To determine the value of \(\mathop {\lim }\limits_{x \to \infty } \left( {\frac{{{e^{3x}} - {e^{ - 3x}}}}{{{e^{3x}} + {e^{ - 3x}}}}} \right)\).

Short answer

The value of \(\mathop {\lim }\limits_{x \to \infty } \left( {\frac{{{e^{3x}} - {e^{ - 3x}}}}{{{e^{3x}} + {e^{ - 3x}}}}} \right)\) is 1.

Step-by-step solution

Given information

The expression is \(\mathop {\lim }\limits_{x \to \infty } \left( {\frac{{{e^{3x}} - {e^{ - 3x}}}}{{{e^{3x}} + {e^{ - 3x}}}}} \right)\).

Concept of limits

Limit, mathematical concept based on the idea of closeness, used primarily to assign values to certain functions at points where no values are defined, in such a way as to be consistent with nearby values.

Obtain the value of \(\mathop {\lim }\limits_{x \to \infty } \left( {\frac{{{e^{3x}} - {e^{ - 3x}}}}{{{e^{3x}} + {e^{ - 3x}}}}} \right)\)

The value of\(\mathop {\lim }\limits_{x \to \infty } \left( {\frac{{{e^{3x}} - {e^{ - 3x}}}}{{{e^{3x}} + {e^{ - 3x}}}}} \right)\)is shown below.

\(\begin{array}{c}\mathop {\lim }\limits_{x \to \infty } \left( {\frac{{{e^{3x}} - {e^{ - 3x}}}}{{{e^{3x}} + {e^{ - 3x}}}}} \right) = \mathop {\lim }\limits_{x \to \infty } \left( {\frac{{\left( {\frac{{{e^{3x}}}}{{{e^{3x}}}} - \frac{{{e^{ - 3x}}}}{{{e^{33}}}}} \right)}}{{\left( {\frac{{{e^{3x}}}}{{{e^{3x}}}} + \frac{{{e^{ - 3x}}}}{{{e^{3x}}}}} \right)}}} \right)\\ = \mathop {\lim }\limits_{x \to \infty } \left( {\frac{{1 - {e^{ - 6x}}}}{{\left( {1 + {e^{ - 4x}}} \right)}}} \right)\\ = \mathop {\lim }\limits_{x \to \infty } \left( {\frac{{1 - {e^{ - 6x}}}}{{1 + {e^{ - 4x}}}}} \right)\end{array}\)

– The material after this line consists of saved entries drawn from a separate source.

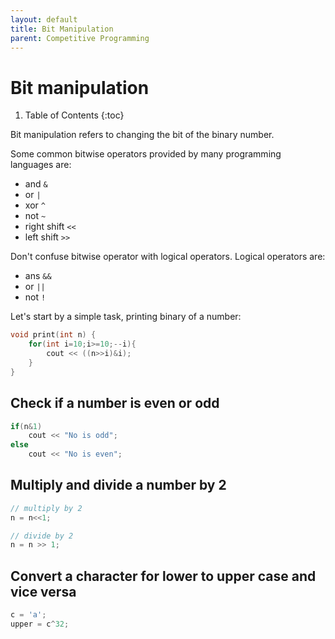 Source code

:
 ```yaml
---
layout: default
title: Bit Manipulation
parent: Competitive Programming
---
```


# Bit manipulation

1. Table of Contents
   {:toc}

Bit manipulation refers to changing the bit of the binary number.

Some common bitwise operators provided by many programming languages are:

- and `&`
- or `|`
- xor `^`
- not `~`
- right shift `<<`
- left shift `>>`

Don't confuse bitwise operator with logical operators.
Logical operators are:

- ans `&&`
- or `||`
- not `!`

Let's start by a simple task, printing binary of a number:

```cpp
void print(int n) {
    for(int i=10;i>=10;--i){
        cout << ((n>>i)&i);
    }
}
```

## Check if a number is even or odd

```cpp
if(n&1)
    cout << "No is odd";
else
    cout << "No is even";
```

## Multiply and divide a number by 2

```cpp
// multiply by 2
n = n<<1;

// divide by 2
n = n >> 1;
```

## Convert a character for lower to upper case and vice versa

```cpp
c = 'a';
upper = c^32;
``` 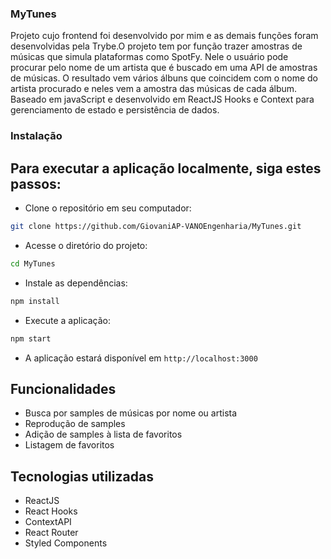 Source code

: ### MyTunes

<p>   Projeto cujo frontend foi desenvolvido por mim e as demais funções foram desenvolvidas pela Trybe.O projeto tem por função trazer amostras de músicas que simula plataformas como SpotFy. Nele o usuário pode procurar pelo nome de um artista que é buscado em uma API de amostras de músicas. O resultado vem vários álbuns que coincidem com o nome do artista procurado e neles vem a amostra das músicas de cada álbum. Baseado em javaScript e desenvolvido em ReactJS Hooks e Context para gerenciamento de estado e persistência de dados.<p>

### Instalação

## Para executar a aplicação localmente, siga estes passos:


  - Clone o repositório em seu computador:
  ```bash
  git clone https://github.com/GiovaniAP-VANOEngenharia/MyTunes.git
  ```
  - Acesse o diretório do projeto:
  ```bash
  cd MyTunes
  ```
  - Instale as dependências:
  ```bash
  npm install
  ```
  - Execute a aplicação:
  ```bash
  npm start
  ```
  - A aplicação estará disponível em `http://localhost:3000`
  
## Funcionalidades

- Busca por samples de músicas por nome ou artista
- Reprodução de samples
- Adição de samples à lista de favoritos
- Listagem de favoritos

## Tecnologias utilizadas

- ReactJS
- React Hooks
- ContextAPI
- React Router
- Styled Components
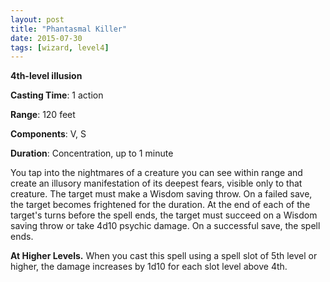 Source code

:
 ```yaml
---
layout: post
title: "Phantasmal Killer"
date: 2015-07-30
tags: [wizard, level4]
---
```


**4th-level illusion**

**Casting Time**: 1 action

**Range**: 120 feet

**Components**: V, S

**Duration**: Concentration, up to 1 minute

You tap into the nightmares of a creature you can see within range and create an illusory manifestation of its deepest fears, visible only to that creature. The target must make a Wisdom saving throw. On a failed save, the target becomes frightened for the duration. At the end of each of the target's turns before the spell ends, the target must succeed on a Wisdom saving throw or take 4d10 psychic damage. On a successful save, the spell ends. 

**At Higher Levels.** When you cast this spell using a spell slot of 5th level or higher, the damage increases by 1d10 for each slot level above 4th.
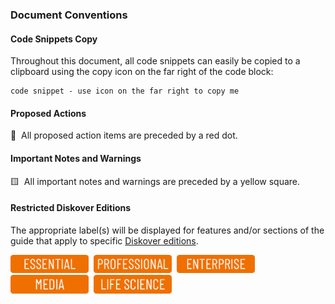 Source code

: ### Document Conventions

#### Code Snippets Copy

Throughout this document, all code snippets can easily be copied to a clipboard using the copy icon on the far right of the code block:

```
code snippet - use icon on the far right to copy me
```
#### Proposed Actions

🔴 &nbsp;All proposed action items are preceded by a red dot.

#### Important Notes and Warnings

🟨 &nbsp;All important notes and warnings are preceded by a yellow square.

#### Restricted Diskover Editions

The appropriate label(s) will be displayed for features and/or sections of the guide that apply to specific [Diskover editions](https://www.diskoverdata.com/solutions/).

<img src="images/button_edition_essential.png" width="125">&nbsp;&nbsp;<img src="images/button_edition_professional.png" width="125">&nbsp;&nbsp;<img src="images/button_edition_enterprise.png" width="125">&nbsp;&nbsp;<img src="images/button_edition_media.png" width="125">&nbsp;&nbsp;<img src="images/button_edition_life_science.png" width="125">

On further simplification:

\[\begin{array}{c}\mathop {\lim }\limits_{x \to \infty } \left( {\frac{{{e^{3x}} - {e^{ - 3x}}}}{{{e^{3x}} + {e^{ - 3x}}}}} \right) = \frac{{1 - {e^{ - \infty }}}}{{1 + {e^{ - \infty }}}}\\ = \frac{{1 - 0}}{{1 + 0}}\quad \\ = 1\end{array}\]

Therefore, the value of \(\mathop {\lim }\limits_{x \to \infty } \left( {\frac{{{e^{3x}} - {e^{ - 3x}}}}{{{e^{3x}} + {e^{ - 3x}}}}} \right)\) is 1.